Tasks in Airflow do not share Python objects as if they run in the same script. Each Airflow task runs in a separate process. Plus, tasks can be distributed over multiple machines when running the {Celery,Kubernetes}Executor, so you also cannot always assume data can be shared via local disk.
You have several options for sharing data between tasks in Airflow:
- Push & pull to & from XCom
- Use the Airflow TaskFlow API
- Handle sharing data outside Airflow
Push & pull to & from XCom
XComs (Cross-Communication) is the mechanism in Airflow to share data between tasks. This works by "pushing" and "pulling" an XCom:
def _train_model(**context):
model_id = do_magic()
context["task_instance"].xcom_push(key="model_id", value=model_id)
def _deploy_model(**context):
model_id = context["task_instance"].xcom_pull(task_ids="train_model", key="model_id")
print(f"Deploying model {model_id}")
train_model = PythonOperator(task_id="train_model", python_callable=_train_model)
deploy_model = PythonOperator(task_id="deploy_model", python_callable=_deploy_model)
train_model >> deploy_model
The methods xcom_push and xcom_pull are defined on the TaskInstance class, so you must fetch context["task_instance"] from the context (there's a shorter alias ti if you prefer that). The given value is then stored in a table "xcom" in the Airflow metastore, and can also be viewed in the Airflow webserver under Admin -> XComs.
Note that (by default, also configurable) returning a value from a Python callable will automatically push the returned value to XCom with a key "return_value". There is no shorter way to pull an XCom value.
Historically, pushing XComs worked by pickling the object and storing it in the Airflow metastore. Since Airflow 2.0, data is serialized to JSON (pickle is configurable though). Plus, you can configure different locations to store the data instead of the Airflow metastore. For example AWS S3. Since you mention dataframes and Kafka, I can imagine lots of data, so it might be worth looking up custom backend documentation for more on that: https://airflow.apache.org/docs/apache-airflow/stable/concepts/xcoms.html#custom-backends.
Use the Airflow TaskFlow API
The Airflow TaskFlow API was added in Airflow 2.0 and provides a more functional approach to Airflow tasks, and reduces XCom boilerplate code.
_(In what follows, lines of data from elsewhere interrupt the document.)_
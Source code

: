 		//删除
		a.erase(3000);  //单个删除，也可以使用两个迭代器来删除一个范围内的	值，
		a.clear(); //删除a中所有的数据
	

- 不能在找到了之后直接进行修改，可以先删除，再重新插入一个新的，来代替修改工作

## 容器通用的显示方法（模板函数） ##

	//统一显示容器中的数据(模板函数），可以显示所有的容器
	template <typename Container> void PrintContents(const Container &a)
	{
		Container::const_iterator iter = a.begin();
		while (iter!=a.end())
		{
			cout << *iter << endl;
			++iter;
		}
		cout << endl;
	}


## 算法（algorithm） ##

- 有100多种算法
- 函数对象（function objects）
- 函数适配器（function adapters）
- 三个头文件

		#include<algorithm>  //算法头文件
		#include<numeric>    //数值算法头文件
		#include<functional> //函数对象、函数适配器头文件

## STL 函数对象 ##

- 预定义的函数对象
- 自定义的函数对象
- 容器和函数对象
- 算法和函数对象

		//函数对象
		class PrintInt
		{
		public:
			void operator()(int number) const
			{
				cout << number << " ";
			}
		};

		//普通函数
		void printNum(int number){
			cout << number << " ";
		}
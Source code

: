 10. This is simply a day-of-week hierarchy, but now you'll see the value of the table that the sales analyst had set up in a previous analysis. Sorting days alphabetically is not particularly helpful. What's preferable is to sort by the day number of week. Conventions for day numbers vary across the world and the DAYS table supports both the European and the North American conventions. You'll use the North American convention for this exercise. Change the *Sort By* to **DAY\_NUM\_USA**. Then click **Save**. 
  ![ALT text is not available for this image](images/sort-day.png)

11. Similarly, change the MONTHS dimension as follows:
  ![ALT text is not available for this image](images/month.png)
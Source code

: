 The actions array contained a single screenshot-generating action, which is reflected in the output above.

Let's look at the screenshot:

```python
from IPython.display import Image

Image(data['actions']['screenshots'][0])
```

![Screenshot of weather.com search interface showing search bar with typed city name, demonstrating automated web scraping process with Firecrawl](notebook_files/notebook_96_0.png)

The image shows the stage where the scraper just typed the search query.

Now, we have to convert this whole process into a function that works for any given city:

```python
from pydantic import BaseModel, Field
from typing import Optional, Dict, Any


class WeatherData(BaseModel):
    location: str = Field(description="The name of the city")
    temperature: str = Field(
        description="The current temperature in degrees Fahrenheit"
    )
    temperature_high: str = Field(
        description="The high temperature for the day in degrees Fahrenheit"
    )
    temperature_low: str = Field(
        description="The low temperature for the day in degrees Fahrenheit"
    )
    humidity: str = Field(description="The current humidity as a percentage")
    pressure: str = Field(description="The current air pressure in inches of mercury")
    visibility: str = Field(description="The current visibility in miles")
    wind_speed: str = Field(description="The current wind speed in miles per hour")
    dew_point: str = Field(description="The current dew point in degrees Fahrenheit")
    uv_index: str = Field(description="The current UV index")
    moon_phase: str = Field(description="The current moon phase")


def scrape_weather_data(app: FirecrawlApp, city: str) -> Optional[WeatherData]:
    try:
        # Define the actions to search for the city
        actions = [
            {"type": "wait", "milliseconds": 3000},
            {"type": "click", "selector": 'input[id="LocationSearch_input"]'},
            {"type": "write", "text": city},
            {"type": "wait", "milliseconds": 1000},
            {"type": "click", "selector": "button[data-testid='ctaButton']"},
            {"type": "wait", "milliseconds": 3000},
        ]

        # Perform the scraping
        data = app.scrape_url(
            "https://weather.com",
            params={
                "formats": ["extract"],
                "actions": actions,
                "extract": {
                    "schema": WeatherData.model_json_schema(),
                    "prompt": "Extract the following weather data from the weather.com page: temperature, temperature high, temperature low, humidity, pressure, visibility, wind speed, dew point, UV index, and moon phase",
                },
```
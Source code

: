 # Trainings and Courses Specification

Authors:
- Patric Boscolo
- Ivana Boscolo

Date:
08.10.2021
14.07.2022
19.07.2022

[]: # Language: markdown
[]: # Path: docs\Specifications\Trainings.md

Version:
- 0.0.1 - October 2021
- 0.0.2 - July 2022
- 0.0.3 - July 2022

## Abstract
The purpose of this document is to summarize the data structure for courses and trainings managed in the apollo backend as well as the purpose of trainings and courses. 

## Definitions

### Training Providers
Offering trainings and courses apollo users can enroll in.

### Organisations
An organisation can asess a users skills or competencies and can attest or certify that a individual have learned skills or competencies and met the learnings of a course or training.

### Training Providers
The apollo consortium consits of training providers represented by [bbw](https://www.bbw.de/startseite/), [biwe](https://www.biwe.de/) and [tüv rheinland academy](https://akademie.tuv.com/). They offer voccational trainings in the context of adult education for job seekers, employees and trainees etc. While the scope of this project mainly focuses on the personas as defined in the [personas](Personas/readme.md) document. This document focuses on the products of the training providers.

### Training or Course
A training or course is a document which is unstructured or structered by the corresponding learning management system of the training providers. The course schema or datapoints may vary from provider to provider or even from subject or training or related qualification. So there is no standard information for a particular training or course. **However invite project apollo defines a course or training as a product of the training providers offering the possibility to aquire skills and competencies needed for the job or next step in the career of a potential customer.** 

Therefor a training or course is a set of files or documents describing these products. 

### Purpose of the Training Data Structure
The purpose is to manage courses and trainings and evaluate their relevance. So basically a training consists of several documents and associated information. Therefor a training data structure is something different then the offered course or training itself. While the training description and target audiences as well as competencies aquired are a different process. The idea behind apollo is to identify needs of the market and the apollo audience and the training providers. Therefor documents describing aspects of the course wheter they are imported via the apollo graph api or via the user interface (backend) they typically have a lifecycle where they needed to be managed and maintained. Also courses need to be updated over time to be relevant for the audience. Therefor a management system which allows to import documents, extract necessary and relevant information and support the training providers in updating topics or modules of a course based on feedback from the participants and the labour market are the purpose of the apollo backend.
Here's your DAG using the TaskFlow API:
import datetime
from airflow import DAG
from airflow.decorators import task
with DAG("example_dag", start_date=datetime.datetime(2021, 1, 1), schedule_interval=None) as dag:
@task
def task_one():
return "one"
@task
def task_two():
return "two"
@task
def task_three(one, two):
return ",".join([one, two])
@task
def task_four(result):
print(result)
task_four(task_three(task_one(), task_two()))
The @task decorator converts a regular Python function into an Airflow task. Return values are automatically pushed to XCom. And passing the output of one function as an argument to the next automatically pulls the XCom value.
For completeness, there's also @dag decorator:
from airflow.decorators import dag
@dag(schedule_interval=None, start_date=datetime.datetime(2021, 1, 1))
def example_dag():
... your tasks ...
example_dag_ = example_dag()
Handle sharing data outside Airflow
In some cases, the Airflow XCom model doesn't fit. You'll have to implement your own logic for writing & reading data in the Airflow task which gives the most flexibility but is obviously also the most work. This can be done for various reasons. For example, if your task needs to update a record in a database, and the updated record is read again in the next task.